* [Description of the task]:
For each line below that includes the word "docker", make a copy.

* [Data excerpts]:
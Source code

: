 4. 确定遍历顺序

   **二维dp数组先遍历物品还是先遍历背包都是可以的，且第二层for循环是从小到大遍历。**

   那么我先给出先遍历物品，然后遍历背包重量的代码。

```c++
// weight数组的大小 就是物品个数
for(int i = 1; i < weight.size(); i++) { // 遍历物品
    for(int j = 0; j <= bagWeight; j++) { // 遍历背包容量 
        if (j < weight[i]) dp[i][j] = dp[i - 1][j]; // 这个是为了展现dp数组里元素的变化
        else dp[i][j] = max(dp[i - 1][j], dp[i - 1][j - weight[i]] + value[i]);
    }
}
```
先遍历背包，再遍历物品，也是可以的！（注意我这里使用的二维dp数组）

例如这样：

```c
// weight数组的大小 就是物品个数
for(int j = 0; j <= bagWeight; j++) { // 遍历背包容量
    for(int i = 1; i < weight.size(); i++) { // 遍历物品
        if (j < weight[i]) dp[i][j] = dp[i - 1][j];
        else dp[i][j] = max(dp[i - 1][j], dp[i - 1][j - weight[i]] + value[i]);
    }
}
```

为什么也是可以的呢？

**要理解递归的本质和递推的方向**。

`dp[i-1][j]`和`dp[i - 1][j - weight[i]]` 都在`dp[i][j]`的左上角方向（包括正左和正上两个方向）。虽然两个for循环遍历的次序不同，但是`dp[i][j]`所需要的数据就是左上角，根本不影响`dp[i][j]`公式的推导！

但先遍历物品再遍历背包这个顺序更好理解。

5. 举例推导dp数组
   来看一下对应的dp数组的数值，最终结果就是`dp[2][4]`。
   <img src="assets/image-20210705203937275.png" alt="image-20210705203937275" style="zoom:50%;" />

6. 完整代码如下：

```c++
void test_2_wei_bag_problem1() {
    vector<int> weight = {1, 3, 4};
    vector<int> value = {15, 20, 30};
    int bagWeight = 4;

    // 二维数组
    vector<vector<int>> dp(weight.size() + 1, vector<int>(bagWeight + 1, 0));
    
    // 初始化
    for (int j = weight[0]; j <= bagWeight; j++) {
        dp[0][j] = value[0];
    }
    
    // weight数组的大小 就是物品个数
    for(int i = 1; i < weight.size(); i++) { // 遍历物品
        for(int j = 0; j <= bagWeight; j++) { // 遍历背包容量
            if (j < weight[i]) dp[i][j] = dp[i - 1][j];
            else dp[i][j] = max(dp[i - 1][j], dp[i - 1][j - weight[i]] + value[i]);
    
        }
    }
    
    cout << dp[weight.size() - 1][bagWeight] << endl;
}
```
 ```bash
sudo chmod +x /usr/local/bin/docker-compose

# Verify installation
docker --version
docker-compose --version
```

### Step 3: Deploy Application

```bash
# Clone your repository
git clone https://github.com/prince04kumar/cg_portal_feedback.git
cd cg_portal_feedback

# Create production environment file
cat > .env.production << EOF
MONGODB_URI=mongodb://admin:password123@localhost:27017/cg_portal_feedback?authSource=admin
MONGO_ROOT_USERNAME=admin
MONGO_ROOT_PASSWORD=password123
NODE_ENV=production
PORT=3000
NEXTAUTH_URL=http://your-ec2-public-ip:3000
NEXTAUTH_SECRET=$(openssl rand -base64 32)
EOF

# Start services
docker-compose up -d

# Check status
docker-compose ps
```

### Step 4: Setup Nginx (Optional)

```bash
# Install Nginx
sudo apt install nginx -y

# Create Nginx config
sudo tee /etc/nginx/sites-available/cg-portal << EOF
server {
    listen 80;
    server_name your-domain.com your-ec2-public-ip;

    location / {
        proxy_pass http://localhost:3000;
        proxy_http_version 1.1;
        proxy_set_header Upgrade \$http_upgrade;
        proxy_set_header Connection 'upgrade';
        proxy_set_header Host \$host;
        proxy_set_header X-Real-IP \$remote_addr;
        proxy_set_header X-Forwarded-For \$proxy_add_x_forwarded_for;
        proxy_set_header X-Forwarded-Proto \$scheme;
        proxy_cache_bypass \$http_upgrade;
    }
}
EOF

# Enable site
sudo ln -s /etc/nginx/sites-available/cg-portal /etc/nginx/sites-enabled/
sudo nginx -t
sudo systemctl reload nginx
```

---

* [Output below]:
sudo chmod +x /usr/local/bin/docker-compose
docker --version
docker-compose --version
docker-compose up -d
docker-compose ps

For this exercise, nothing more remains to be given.